■ PROBLEM STATEMENT ■
Repeat the lines of the data exactly, from the first one through the one that contains "We continued to".

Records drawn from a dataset
# # # # # # #

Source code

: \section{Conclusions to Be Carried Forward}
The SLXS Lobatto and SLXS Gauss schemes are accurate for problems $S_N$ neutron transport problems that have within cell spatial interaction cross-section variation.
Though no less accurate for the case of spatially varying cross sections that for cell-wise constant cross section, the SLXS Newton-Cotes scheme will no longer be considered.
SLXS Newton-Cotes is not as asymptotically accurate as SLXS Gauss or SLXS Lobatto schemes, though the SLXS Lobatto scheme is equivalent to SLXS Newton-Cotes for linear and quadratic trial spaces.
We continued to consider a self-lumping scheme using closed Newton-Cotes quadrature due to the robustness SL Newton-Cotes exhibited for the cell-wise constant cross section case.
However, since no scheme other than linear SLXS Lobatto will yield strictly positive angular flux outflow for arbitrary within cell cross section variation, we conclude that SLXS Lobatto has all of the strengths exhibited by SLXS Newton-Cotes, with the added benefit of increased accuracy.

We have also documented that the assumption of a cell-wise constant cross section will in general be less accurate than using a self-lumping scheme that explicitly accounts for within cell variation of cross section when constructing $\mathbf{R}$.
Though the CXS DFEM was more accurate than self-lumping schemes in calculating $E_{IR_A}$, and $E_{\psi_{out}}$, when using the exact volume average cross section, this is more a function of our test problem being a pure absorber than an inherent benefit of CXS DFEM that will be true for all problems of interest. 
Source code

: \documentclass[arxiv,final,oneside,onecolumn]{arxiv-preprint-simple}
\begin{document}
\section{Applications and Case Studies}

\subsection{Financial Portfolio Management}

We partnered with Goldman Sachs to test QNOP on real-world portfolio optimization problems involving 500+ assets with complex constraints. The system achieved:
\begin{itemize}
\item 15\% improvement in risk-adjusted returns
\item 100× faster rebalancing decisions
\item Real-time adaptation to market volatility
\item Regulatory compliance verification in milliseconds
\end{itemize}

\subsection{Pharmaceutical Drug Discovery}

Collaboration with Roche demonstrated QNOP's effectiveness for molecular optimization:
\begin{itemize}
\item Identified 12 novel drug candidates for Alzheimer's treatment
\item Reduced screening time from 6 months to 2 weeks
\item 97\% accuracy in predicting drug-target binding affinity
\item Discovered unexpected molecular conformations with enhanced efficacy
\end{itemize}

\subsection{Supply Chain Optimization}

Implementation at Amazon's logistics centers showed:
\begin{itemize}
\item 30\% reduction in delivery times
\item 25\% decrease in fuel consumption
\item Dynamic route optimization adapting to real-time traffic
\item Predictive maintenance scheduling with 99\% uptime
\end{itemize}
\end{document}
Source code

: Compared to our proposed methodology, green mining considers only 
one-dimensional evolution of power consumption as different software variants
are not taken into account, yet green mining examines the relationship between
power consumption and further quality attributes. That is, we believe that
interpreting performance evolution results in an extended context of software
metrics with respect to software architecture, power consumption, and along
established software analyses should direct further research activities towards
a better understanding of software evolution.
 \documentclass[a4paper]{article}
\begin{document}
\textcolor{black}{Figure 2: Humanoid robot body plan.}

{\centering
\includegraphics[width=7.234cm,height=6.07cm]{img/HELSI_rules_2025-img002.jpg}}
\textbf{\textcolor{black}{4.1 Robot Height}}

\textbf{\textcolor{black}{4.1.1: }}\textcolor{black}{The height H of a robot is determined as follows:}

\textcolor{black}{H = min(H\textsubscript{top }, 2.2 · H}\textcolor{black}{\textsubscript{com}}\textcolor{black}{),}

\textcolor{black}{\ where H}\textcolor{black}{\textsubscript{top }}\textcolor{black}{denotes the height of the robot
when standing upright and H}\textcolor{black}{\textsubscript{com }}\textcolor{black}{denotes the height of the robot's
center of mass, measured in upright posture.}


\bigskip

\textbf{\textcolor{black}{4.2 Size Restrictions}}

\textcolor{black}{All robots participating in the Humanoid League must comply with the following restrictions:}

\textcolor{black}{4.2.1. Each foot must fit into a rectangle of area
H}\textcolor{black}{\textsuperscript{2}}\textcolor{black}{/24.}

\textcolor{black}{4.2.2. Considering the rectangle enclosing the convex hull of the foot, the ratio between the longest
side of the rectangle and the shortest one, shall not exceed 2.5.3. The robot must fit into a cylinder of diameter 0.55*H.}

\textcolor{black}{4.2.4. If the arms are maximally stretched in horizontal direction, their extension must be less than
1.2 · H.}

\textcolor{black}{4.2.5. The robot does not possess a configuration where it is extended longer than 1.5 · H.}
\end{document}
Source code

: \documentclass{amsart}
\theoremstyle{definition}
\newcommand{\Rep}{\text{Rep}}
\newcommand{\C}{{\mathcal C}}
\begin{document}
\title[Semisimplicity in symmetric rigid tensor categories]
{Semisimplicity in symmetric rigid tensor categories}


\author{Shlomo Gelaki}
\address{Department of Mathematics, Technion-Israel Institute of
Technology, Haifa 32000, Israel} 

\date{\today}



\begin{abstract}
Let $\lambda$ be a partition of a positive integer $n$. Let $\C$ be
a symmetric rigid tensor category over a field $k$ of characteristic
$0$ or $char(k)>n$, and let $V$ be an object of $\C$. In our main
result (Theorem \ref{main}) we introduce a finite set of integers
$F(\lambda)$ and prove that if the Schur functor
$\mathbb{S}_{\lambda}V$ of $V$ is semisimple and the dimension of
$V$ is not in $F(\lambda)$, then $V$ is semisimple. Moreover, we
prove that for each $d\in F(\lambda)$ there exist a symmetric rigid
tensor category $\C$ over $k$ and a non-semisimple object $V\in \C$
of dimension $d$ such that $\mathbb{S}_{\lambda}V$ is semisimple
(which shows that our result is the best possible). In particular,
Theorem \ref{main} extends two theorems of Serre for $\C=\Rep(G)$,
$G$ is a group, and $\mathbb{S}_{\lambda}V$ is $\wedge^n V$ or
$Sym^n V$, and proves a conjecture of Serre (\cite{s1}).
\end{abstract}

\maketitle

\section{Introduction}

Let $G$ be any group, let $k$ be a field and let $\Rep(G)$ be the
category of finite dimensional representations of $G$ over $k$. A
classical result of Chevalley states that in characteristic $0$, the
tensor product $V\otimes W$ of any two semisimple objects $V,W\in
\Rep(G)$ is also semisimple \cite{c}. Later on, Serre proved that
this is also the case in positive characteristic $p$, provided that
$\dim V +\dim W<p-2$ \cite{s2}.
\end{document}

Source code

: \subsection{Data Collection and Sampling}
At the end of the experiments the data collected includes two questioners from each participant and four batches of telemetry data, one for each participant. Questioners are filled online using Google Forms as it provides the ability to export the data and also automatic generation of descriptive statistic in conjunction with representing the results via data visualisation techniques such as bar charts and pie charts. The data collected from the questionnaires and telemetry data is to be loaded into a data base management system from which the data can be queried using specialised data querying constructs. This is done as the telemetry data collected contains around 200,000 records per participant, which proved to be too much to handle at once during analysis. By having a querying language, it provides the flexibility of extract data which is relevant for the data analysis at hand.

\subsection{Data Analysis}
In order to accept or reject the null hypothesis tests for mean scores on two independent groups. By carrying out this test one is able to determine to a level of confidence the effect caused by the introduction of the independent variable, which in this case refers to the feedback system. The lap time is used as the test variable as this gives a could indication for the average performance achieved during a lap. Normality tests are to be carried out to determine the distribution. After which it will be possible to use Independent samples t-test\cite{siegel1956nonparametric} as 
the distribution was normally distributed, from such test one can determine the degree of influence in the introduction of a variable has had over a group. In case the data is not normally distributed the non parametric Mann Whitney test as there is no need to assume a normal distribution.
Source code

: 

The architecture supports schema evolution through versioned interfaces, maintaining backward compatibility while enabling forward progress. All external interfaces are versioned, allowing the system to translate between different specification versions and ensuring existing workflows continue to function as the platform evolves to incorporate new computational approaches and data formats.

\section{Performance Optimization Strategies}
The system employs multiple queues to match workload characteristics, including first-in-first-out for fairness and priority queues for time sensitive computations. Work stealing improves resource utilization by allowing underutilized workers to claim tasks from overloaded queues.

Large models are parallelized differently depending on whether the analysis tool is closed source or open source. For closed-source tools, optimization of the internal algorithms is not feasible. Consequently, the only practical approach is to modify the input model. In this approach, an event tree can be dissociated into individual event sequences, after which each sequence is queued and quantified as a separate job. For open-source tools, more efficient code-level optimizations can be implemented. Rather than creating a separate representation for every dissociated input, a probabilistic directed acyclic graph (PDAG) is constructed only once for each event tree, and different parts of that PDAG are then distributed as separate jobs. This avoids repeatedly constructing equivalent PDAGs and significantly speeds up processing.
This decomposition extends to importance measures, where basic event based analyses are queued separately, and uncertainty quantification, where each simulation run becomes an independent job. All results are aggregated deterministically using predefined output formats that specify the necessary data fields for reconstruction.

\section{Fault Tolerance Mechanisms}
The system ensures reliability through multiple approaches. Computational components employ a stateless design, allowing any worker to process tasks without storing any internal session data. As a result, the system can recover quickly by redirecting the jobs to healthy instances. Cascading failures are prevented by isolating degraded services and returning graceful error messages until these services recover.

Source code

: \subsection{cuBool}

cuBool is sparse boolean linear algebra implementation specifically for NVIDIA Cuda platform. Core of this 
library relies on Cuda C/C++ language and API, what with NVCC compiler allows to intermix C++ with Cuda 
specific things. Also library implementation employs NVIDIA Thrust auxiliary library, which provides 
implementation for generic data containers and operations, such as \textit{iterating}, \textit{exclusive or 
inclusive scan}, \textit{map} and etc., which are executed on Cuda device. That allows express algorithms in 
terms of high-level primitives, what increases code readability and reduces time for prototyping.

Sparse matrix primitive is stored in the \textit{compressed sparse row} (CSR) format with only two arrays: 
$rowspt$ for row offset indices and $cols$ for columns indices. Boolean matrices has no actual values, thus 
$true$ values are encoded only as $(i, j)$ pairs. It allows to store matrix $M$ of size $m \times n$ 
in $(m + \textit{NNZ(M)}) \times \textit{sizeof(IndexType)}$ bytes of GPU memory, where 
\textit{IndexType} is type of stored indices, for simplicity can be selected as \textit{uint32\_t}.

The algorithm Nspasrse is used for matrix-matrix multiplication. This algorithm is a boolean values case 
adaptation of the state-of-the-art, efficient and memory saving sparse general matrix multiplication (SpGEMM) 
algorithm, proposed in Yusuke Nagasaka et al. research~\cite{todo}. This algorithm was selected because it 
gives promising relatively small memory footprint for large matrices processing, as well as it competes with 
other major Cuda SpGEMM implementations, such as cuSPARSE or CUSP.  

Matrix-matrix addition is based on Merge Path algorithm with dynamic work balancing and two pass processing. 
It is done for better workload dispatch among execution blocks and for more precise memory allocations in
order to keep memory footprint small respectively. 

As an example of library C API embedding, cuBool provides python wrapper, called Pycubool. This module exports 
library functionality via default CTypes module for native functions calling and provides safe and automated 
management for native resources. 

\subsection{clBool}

# # # # # # #

■ RESULT FOR THIS EXERCISE ■
Source code

: \section{Conclusions to Be Carried Forward}
The SLXS Lobatto and SLXS Gauss schemes are accurate for problems $S_N$ neutron transport problems that have within cell spatial interaction cross-section variation.
Though no less accurate for the case of spatially varying cross sections that for cell-wise constant cross section, the SLXS Newton-Cotes scheme will no longer be considered.
SLXS Newton-Cotes is not as asymptotically accurate as SLXS Gauss or SLXS Lobatto schemes, though the SLXS Lobatto scheme is equivalent to SLXS Newton-Cotes for linear and quadratic trial spaces.
We continued to consider a self-lumping scheme using closed Newton-Cotes quadrature due to the robustness SL Newton-Cotes exhibited for the cell-wise constant cross section case.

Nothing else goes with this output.